* [What this task involves]:
Please copy out every line in the entries that includes the word "between".

Saved entries
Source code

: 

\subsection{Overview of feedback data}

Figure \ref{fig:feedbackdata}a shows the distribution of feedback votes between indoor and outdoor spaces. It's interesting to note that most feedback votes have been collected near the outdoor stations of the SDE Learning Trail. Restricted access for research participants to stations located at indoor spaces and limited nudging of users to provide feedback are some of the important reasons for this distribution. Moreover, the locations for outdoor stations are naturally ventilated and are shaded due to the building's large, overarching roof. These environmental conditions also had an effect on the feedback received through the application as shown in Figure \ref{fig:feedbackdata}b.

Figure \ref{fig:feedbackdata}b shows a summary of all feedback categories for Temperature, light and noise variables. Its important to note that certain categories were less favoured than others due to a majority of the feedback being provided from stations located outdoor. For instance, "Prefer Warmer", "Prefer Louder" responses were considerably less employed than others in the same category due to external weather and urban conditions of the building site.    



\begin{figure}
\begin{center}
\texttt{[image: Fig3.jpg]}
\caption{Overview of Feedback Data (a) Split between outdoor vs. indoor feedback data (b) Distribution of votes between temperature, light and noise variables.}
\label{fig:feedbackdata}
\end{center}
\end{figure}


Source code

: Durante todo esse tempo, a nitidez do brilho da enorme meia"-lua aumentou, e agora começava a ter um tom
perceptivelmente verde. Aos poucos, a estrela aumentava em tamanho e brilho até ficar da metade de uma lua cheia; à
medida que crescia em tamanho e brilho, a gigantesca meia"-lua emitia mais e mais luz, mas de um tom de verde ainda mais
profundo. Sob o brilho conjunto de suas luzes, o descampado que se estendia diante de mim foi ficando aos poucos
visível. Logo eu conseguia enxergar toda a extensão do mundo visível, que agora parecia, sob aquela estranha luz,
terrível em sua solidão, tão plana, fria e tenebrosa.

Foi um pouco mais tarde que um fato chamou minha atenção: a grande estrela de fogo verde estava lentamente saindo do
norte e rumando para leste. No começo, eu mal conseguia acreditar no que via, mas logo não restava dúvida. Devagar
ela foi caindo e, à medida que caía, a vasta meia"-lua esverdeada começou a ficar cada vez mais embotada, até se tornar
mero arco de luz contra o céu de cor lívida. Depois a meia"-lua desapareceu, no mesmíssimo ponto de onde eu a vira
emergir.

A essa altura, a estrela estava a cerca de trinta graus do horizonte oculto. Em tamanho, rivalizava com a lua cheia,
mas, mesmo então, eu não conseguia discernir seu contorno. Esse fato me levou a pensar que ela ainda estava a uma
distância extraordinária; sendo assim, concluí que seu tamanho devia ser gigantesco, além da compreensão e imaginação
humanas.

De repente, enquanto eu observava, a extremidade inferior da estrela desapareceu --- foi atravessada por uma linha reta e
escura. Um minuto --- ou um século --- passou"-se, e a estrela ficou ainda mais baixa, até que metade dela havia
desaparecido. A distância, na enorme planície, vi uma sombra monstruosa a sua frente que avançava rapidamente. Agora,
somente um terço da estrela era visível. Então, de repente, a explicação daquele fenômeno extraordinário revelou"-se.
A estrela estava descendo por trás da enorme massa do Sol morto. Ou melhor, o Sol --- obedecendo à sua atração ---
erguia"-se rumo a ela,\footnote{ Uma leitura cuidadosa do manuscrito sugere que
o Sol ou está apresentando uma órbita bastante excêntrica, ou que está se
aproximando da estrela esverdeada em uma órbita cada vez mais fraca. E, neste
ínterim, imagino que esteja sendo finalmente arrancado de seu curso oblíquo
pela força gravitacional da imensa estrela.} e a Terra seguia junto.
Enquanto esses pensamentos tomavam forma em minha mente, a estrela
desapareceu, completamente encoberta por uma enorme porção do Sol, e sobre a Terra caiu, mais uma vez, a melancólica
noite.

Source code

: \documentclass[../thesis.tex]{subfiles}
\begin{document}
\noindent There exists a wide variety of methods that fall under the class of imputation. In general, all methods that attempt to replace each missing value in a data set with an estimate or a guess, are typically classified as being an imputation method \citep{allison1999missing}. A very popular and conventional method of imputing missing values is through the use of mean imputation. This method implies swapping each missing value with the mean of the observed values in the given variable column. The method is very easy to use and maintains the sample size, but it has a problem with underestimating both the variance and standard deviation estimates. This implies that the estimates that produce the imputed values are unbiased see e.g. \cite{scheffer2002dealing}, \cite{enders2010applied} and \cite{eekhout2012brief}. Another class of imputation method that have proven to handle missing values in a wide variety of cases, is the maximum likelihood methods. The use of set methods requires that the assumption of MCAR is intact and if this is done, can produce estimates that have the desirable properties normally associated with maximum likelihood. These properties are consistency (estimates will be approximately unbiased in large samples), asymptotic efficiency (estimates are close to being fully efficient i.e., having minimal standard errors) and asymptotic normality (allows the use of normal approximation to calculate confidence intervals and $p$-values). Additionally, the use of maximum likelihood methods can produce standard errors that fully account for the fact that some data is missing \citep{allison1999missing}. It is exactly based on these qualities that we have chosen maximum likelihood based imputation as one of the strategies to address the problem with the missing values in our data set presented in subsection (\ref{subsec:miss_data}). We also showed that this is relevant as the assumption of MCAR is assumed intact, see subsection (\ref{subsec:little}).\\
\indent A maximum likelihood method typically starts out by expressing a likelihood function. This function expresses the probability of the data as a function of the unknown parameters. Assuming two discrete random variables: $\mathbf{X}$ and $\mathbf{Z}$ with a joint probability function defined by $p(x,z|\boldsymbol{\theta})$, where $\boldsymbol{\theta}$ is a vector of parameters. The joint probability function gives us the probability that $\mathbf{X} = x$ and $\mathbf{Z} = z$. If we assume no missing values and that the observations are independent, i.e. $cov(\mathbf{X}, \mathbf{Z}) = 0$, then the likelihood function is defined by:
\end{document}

* [Response to this task]:
Figure \ref{fig:feedbackdata}a shows the distribution of feedback votes between indoor and outdoor spaces. It's interesting to note that most feedback votes have been collected near the outdoor stations of the SDE Learning Trail. Restricted access for research participants to stations located at indoor spaces and limited nudging of users to provide feedback are some of the important reasons for this distribution. Moreover, the locations for outdoor stations are naturally ventilated and are shaded due to the building's large, overarching roof. These environmental conditions also had an effect on the feedback received through the application as shown in Figure \ref{fig:feedbackdata}b.
\caption{Overview of Feedback Data (a) Split between outdoor vs. indoor feedback data (b) Distribution of votes between temperature, light and noise variables.}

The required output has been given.